● WHAT YOU NEED TO DO: Lines from the beginning of the data through the line containing "<em>CT:/ˈǂʰɔː.lə/</em> | ipaCorla | s<br>" are to be copied exactly, with no other line included.
══ DATASET ══
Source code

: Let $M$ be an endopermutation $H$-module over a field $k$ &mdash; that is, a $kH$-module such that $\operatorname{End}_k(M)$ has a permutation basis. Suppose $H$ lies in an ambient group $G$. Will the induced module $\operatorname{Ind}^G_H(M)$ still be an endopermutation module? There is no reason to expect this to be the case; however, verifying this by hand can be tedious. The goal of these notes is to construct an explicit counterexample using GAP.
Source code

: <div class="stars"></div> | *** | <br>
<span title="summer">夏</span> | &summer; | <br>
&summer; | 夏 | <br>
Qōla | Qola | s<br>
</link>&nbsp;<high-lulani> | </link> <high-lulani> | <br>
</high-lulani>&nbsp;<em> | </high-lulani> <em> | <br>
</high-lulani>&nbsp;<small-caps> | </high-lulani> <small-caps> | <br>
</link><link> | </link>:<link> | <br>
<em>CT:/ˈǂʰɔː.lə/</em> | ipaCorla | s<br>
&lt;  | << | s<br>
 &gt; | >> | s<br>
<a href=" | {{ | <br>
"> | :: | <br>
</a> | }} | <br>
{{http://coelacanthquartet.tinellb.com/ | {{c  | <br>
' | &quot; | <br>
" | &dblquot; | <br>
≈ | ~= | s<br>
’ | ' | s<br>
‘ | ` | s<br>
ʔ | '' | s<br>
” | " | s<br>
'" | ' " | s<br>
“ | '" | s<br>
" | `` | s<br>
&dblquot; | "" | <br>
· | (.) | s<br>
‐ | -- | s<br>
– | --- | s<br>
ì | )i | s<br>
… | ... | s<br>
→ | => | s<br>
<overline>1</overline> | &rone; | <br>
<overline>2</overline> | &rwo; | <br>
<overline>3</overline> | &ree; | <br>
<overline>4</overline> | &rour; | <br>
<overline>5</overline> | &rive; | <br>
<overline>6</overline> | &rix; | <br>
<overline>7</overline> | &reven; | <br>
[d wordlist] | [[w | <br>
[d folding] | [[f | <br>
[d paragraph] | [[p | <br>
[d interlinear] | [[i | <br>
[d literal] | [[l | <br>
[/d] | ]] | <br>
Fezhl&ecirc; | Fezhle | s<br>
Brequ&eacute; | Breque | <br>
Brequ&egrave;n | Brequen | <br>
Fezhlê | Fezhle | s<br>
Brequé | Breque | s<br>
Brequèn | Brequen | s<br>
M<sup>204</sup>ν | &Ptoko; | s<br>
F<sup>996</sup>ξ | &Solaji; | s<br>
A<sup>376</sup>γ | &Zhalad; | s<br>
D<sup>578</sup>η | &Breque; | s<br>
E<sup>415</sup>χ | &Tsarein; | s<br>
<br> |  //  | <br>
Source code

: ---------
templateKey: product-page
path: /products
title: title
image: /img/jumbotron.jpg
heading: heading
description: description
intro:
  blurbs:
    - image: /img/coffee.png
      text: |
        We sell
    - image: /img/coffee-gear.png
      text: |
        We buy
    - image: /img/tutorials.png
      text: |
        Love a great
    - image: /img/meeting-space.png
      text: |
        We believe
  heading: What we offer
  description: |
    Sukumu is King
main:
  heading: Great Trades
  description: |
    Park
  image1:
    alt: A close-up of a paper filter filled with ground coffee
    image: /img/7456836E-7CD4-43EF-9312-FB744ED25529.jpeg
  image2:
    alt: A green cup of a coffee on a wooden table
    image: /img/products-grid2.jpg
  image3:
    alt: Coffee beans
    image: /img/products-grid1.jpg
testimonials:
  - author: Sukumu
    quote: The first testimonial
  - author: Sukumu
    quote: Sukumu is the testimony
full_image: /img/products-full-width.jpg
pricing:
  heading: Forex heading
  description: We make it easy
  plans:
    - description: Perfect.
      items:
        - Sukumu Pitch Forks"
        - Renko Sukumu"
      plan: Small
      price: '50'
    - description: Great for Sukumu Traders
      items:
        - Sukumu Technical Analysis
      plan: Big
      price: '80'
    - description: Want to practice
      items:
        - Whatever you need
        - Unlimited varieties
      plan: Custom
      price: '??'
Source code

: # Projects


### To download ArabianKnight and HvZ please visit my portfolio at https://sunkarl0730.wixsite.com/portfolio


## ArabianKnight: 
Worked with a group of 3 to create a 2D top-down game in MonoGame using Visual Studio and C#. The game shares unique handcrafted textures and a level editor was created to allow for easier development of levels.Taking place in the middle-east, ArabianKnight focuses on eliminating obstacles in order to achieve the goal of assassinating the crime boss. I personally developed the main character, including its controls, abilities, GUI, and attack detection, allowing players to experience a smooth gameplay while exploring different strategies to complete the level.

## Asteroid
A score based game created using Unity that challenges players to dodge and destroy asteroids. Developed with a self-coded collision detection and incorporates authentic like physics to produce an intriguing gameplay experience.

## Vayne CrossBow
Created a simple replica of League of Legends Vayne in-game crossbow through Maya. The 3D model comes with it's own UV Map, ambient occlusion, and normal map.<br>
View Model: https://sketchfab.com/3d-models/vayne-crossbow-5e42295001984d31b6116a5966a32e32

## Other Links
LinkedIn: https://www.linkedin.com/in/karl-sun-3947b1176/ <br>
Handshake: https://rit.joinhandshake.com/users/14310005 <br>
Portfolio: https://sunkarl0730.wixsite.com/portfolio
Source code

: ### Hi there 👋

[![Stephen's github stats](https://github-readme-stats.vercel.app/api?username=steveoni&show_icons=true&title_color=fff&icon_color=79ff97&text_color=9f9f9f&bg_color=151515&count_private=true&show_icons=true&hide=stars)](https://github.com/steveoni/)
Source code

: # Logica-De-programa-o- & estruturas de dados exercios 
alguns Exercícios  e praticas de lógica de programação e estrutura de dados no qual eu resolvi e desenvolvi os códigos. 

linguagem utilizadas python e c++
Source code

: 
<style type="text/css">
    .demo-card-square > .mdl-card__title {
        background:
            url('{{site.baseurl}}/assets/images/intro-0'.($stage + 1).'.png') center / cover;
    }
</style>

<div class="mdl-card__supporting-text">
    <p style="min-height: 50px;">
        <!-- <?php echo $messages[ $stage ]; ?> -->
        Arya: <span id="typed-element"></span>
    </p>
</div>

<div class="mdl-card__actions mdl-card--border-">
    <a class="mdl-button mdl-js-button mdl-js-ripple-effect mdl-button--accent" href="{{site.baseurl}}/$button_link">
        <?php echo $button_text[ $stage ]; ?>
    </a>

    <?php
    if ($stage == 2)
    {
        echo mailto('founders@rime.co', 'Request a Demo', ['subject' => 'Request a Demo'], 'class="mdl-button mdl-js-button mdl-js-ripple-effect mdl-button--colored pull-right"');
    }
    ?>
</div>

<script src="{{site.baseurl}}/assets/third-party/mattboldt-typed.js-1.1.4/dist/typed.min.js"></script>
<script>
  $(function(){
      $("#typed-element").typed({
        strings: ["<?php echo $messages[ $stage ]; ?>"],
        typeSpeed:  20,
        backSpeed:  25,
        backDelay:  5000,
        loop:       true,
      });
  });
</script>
═══
● ANSWER BOX:
Source code

: Let $M$ be an endopermutation $H$-module over a field $k$ &mdash; that is, a $kH$-module such that $\operatorname{End}_k(M)$ has a permutation basis. Suppose $H$ lies in an ambient group $G$. Will the induced module $\operatorname{Ind}^G_H(M)$ still be an endopermutation module? There is no reason to expect this to be the case; however, verifying this by hand can be tedious. The goal of these notes is to construct an explicit counterexample using GAP.
Source code

: <div class="stars"></div> | *** | <br>
<span title="summer">夏</span> | &summer; | <br>
&summer; | 夏 | <br>
Qōla | Qola | s<br>
</link>&nbsp;<high-lulani> | </link> <high-lulani> | <br>
</high-lulani>&nbsp;<em> | </high-lulani> <em> | <br>
</high-lulani>&nbsp;<small-caps> | </high-lulani> <small-caps> | <br>
</link><link> | </link>:<link> | <br>
<em>CT:/ˈǂʰɔː.lə/</em> | ipaCorla | s<br>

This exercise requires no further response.